Washington Post columnist Dana Milbank has been hoping for a month without Sarah Palin: “I admit there were doubts in those early days about whether I could make it through all of February without invoking her name. The tremors and sweats were manageable.” (Irony!)

The others had backed down; the "Saturday Night Live" late-night comics (they still have that?) and Katie Couric, that incredible disappearing woman; New York Times columnist Frank Rich has quit, Letterman in a world of hurt, internally eviscerated by Vengeance Demons. Kathleen Parker, the first to call Palin “out of her league,” won a Pulitzer Prize for defending the old temple, then got “revised” out of her big new gig with Eliot Spitzer. And Keith Olbermann has been sent to the neverwhere with Al Gore.

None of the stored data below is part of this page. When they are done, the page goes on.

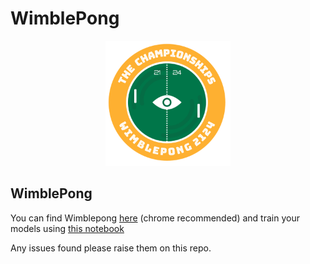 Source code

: # WimblePong

<p align="center">
  <img src="./public/wp2124.png" alt="Logo" width="200"/>
</p>

## WimblePong

You can find Wimblepong [here](https://wimblepong.netlify.app) (chrome recommended) and train your models using [this notebook](./ai_training/README.md)

Any issues found please raise them on this repo.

Those who shrieked in pain and apoplexy into my phone on the day Palin was nominated for VP have not been heard from again. Hopefully they have gotten back on their meds.

There is really nothing to worry about, Milbank tells us: At most she was “going to make noise,” but “Palin was not going to make real news in February, or, more likely, at any other time.” Like William Hughes Mearns’s Man Upon the Stair, she wasn’t there again today. (Oh how I wish she’d go away!)

The Palin neurosis suggests two things: First, the passing of an age. Second, the rise of another age. The neurosis manifests in venues of the MSM which have seen better days; the government-appointed television networks, with their constant feel-good-about-myself mush, and the two big-deal newspapers as relevant to our day as the Union Pacific railroad, in contrast now to the soaring creativity of free television on the cable stations and a vast network of Internet users who have brought an army of new congressmen to Washington and a horde of new governors to the states of a brand we have never seen before.

This will change America entirely. This is post-9/11 America waiting for its first generation, and America will never be the same. No single individual is more responsible for this than Ron Paul and Sarah Palin. It is killing the Republicans, although they have everything to gain from it. It is killing the Democrats as well, and they could well be left behind as a new party rises in their place. One day there will be no Rand Paul and no Utah and no Idaho; no Butch Otter, no Joe Miller; no 10th Amendment, no Judge Napolitano, no pesky Thomas Woods and no insurgent Jeffersonians; no Sarah and Todd and no Dana Milbank too, but not today.

In 1965, Bob Dylan penned possibly his most piercing, exquisite lines in “Ballad of a Thin Man”: “You know something is happening, but you don’t know what it is, do you, Mr. Jones?” Said to be about a Time reporter confused and disenfranchised when the known world shifted under his feet. The MSM is always the last to know. Obsequious and vain, nervously self-assured like Tolstoy’s aristocratic five families even as Napoleon was crossing into the Russian hinterlands, it is their role to guard the old temples; to stop the future, not awaken it.

It shifts again. Paul, Palin and the Tea Party have changed our world forever. Somebody tell Charlie Sheen. Somebody tell Dana Milbank.